I ferri dei pialletti provenivano da rinomati fabbricanti europei: Peugeot Frères (Francia), E.C. Emmerich con il marchio "Spann Sage" (Germania, fondata nel 1823), e altri produttori con il marchio "A Garantie". Ogni ferro reca il proprio marchio di qualità impresso nell'acciaio.
I coltelli da tracciatura e da intaglio erano strumenti di precisione utilizzati per incidere linee di riferimento, tagliare impiallacciature e rifinire dettagli decorativi. La collezione comprende esemplari con lame Goldenberg (Francia), riconoscibili dal caratteristico marchio con l'ape.
Gli scalpelli e le sgorbie di questa collezione recano i marchi dei più celebri centri europei della coltelleria: Sheffield (Inghilterra) e Jernbolaget di Eskilstuna (Svezia). La qualità dell'acciaio di questi produttori era particolarmente apprezzata dai maestri artigiani lissonesi.

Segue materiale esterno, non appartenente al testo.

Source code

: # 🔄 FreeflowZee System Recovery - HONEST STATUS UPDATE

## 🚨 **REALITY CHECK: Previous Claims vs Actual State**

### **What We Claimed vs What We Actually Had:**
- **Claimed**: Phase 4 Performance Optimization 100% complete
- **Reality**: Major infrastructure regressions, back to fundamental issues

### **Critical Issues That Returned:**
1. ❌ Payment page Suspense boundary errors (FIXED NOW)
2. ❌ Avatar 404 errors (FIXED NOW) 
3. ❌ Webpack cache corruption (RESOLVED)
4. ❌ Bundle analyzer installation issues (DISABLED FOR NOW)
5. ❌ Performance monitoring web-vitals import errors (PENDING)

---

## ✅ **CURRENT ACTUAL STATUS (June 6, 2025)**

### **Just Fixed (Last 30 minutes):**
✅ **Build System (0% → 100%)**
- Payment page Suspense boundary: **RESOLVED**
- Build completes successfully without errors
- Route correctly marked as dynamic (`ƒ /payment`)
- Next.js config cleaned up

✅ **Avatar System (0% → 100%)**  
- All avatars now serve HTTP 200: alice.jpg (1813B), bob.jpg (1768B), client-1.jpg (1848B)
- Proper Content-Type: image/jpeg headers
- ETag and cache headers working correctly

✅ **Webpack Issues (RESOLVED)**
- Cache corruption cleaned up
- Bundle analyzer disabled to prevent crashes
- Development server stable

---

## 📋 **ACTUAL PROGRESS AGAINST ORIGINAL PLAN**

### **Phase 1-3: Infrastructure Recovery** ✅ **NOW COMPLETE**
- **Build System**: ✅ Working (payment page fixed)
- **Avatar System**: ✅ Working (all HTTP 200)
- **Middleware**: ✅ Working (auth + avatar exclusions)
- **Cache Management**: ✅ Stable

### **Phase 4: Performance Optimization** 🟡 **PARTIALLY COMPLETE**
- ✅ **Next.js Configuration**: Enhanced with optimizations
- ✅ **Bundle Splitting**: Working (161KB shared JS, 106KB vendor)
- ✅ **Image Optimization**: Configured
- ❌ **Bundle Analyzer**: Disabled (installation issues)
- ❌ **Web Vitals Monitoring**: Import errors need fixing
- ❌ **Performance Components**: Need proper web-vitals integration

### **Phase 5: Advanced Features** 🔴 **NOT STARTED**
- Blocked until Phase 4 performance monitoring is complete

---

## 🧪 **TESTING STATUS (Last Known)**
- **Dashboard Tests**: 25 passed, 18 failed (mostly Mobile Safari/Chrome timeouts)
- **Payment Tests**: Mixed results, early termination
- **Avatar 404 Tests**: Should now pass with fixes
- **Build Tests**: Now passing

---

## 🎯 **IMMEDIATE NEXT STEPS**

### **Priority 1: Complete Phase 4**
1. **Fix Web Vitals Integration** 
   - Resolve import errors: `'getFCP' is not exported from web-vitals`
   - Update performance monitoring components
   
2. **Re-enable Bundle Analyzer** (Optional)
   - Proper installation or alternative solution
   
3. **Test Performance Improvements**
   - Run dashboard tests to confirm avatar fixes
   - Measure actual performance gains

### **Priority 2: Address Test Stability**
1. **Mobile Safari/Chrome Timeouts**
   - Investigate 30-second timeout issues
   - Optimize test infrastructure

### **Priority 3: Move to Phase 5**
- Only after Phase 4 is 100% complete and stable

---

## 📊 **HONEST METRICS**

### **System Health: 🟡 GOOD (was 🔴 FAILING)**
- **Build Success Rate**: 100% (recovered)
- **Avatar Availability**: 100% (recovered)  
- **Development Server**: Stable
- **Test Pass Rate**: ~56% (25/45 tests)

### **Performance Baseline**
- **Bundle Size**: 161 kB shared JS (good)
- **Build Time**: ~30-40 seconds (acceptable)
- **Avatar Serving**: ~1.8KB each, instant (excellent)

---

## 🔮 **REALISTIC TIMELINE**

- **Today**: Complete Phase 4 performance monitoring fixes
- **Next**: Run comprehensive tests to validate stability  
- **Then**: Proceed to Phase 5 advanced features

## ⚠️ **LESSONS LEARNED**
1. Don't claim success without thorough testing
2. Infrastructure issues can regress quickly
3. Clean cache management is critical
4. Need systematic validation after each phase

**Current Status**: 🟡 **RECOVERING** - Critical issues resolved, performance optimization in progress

La colla animale (colla di pesce o colla forte) era l'adesivo tradizionale delle botteghe del mobile. Si presentava in blocchi ambrati e semitrasparenti che venivano sciolti a bagnomaria prima dell'uso. La sua reversibilità con il calore la rendeva ideale per la costruzione e il restauro dei mobili, consentendo lo smontaggio dei giunti quando necessario.
Le lime e le raspe di questa collezione documentano la rete internazionale di fabbricanti che rifornivano le botteghe lissonesi: dal Raspificio Lombardo (produzione locale lombarda) alla Nicholson (americana, prodotta in Olanda), dalla Kolberg europea alla Magicut. La varietà dei marchi testimonia la ricerca costante della qualità da parte degli artigiani.